Will Combining Purdue and Kaplan Improve Higher Education?

Mitch Daniels was an excellent governor, keeping Indiana in the black and avoiding the ruinous spending and regulation that are dragging down many other states. After leaving office, he took over the presidency of Purdue University, which he has also been successfully managing. (One measure of that is the silence — we are not hearing about idiotic protests and craven administrative moves to pacify the SJW types at Purdue.)

Now Daniels has done something really outside the norm for college presidents — he arranged a deal to purchase online, for-profit, Kaplan University. In today’s Martin Center article, Jane Shaw examines the deal and its possible implications.
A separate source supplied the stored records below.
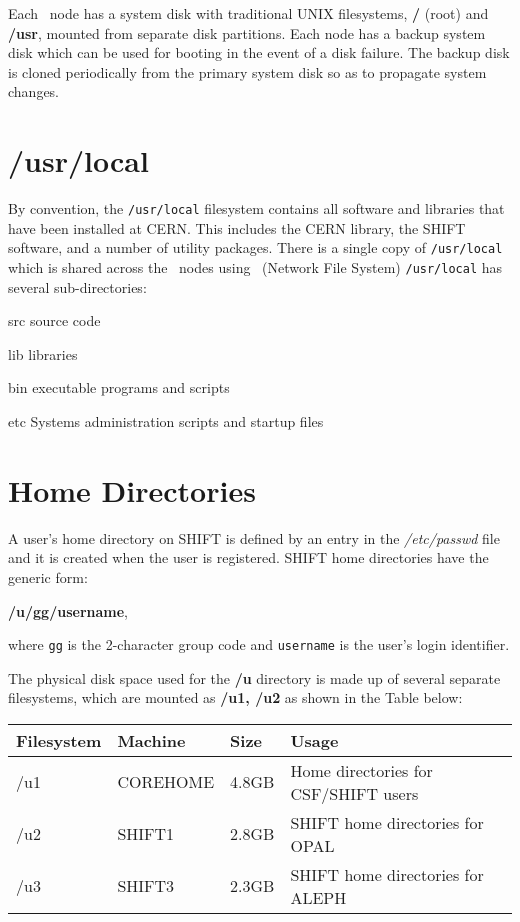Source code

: Each \shift\
node has a system disk with traditional UNIX filesystems,
{\bf /} (root) and {\bf/usr},
mounted from separate disk partitions.
Each node has a backup system disk which can be used for booting in the
event of a disk failure. The backup disk is cloned periodically
from the primary system disk so as to propagate system changes.
 
\section {/usr/local}
By convention, the {\tt/usr/local} filesystem contains all
software and libraries that have been installed at CERN.
This includes the CERN library, the SHIFT software, and a number
of utility packages.
There is a single copy of {\tt/usr/local} which is shared across
the \shift\ nodes using \NFS\ (Network File System)
{\tt/usr/local} has several sub-directories:
 
\begin{Lentry}
\item [src]
source code
\item [lib]
libraries
\item [bin]
executable programs and scripts
\item [etc]
Systems administration scripts and startup files
\end{Lentry}
 
\section {Home Directories}
A user's home directory on SHIFT is defined by an entry in the
{\it /etc/passwd}
file and it is created when the user is registered.
SHIFT home directories have the generic form:
\begin {center}
{\bf /u/gg/username},
\end {center}
 
where
{\tt gg}
is the 2-character group code and
{\tt username}
is the user's login identifier.
 
The physical disk space used for the
{\bf /u}
directory is made up of several separate filesystems,
which are mounted as
{\bf /u1, /u2}
as shown in the Table below:
 
\begin{center}
\begin{tabular}{llll}
Filesystem& Machine& Size &Usage  \\
\hline
/u1&COREHOME& 4.8GB &Home directories for CSF/SHIFT users \\
/u2&SHIFT1  & 2.8GB &SHIFT home directories for OPAL      \\
/u3&SHIFT3  & 2.3GB &SHIFT home directories for ALEPH     \\
\end{tabular}
\end{center}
One big result will be that students who pursue their degrees through the old Kaplan (for now called “NewU”) will be able to get undergraduate degrees for about half the cost that students who go to Purdue will face. How will that affect the traditional Purdue, especially the faculty? Nobody really knows.
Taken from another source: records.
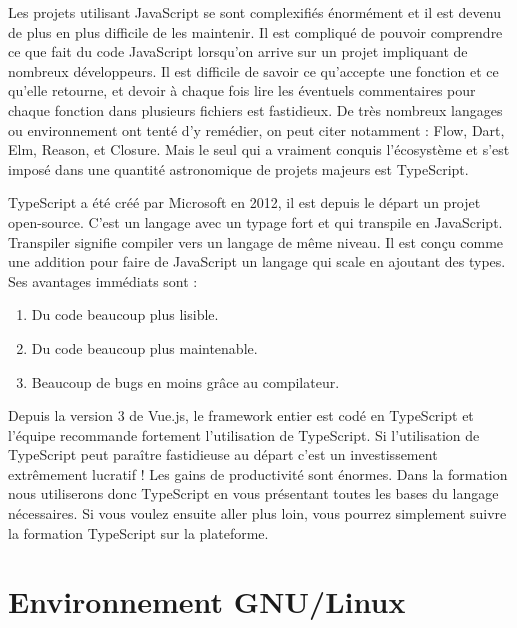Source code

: Les projets utilisant {\color{monOrange}JavaScript} se sont complexifiés énormément et il est devenu de plus en plus difficile de les maintenir. Il est compliqué de pouvoir comprendre ce que fait du code {\color{monOrange}JavaScript} lorsqu'on arrive sur un projet impliquant de nombreux développeurs. Il est difficile de savoir ce qu'accepte une fonction et ce qu'elle retourne, et devoir à chaque fois lire les éventuels commentaires pour chaque fonction dans plusieurs fichiers est fastidieux. De très nombreux langages ou environnement ont tenté d'y remédier, on peut citer notamment : {\color{monOrange}Flow, Dart, Elm, Reason}, et {\color{monOrange}Closure}. Mais le seul qui a vraiment conquis l'écosystème et s'est imposé dans une quantité astronomique de projets majeurs est {\color{monOrange}TypeScript}.

{\color{monOrange}TypeScript} a été créé par {\color{monOrange}Microsoft} en 2012, il est depuis le départ un projet open-source. C'est un langage avec un typage fort et qui transpile en {\color{monOrange}JavaScript}. Transpiler signifie compiler vers un langage de même niveau. Il est conçu comme une addition pour faire de {\color{monOrange}JavaScript} un langage qui scale en ajoutant des types. Ses avantages immédiats sont :
\begin{enumerate}
\item  Du code beaucoup plus lisible.
\item  Du code beaucoup plus maintenable.
\item  Beaucoup de {\color{monOrange}bugs} en moins grâce au compilateur.
\end{enumerate}
Depuis la version 3 de {\color{monOrange}Vue.js}, le framework entier est codé en {\color{monOrange}TypeScript} et l'équipe recommande fortement l'utilisation de {\color{monOrange}TypeScript}. Si l'utilisation de {\color{monOrange}TypeScript} peut paraître fastidieuse au départ c'est un investissement extrêmement lucratif ! Les gains de productivité sont énormes. Dans la formation nous utiliserons donc {\color{monOrange}TypeScript} en vous présentant toutes les bases du langage nécessaires. Si vous voulez ensuite aller plus loin, vous pourrez simplement suivre la formation {\color{monOrange}TypeScript} sur la plateforme.


\section{Environnement GNU/Linux}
It seems, however, that the deal will probably cause some distress for Purdue faculty, judged by the reaction of the AAUP. Shaw notes that it has gone to DEFCON 5 over the deal, declaring that it must be stopped because it’s supposedly terrible to mix nonprofit and for-profit education. That’s utter baloney, but the AAUP is sure to pull out all the stops in trying to prevent NewU from getting off the ground.

If this venture succeeds, it will, Shaw writes, “send shock waves through academia.” Let’s hope it does, because nothing in America more needs to receive some shock waves than our higher-education system.

George Leef is the the director of editorial content at the James G. Martin Center for Academic Renewal.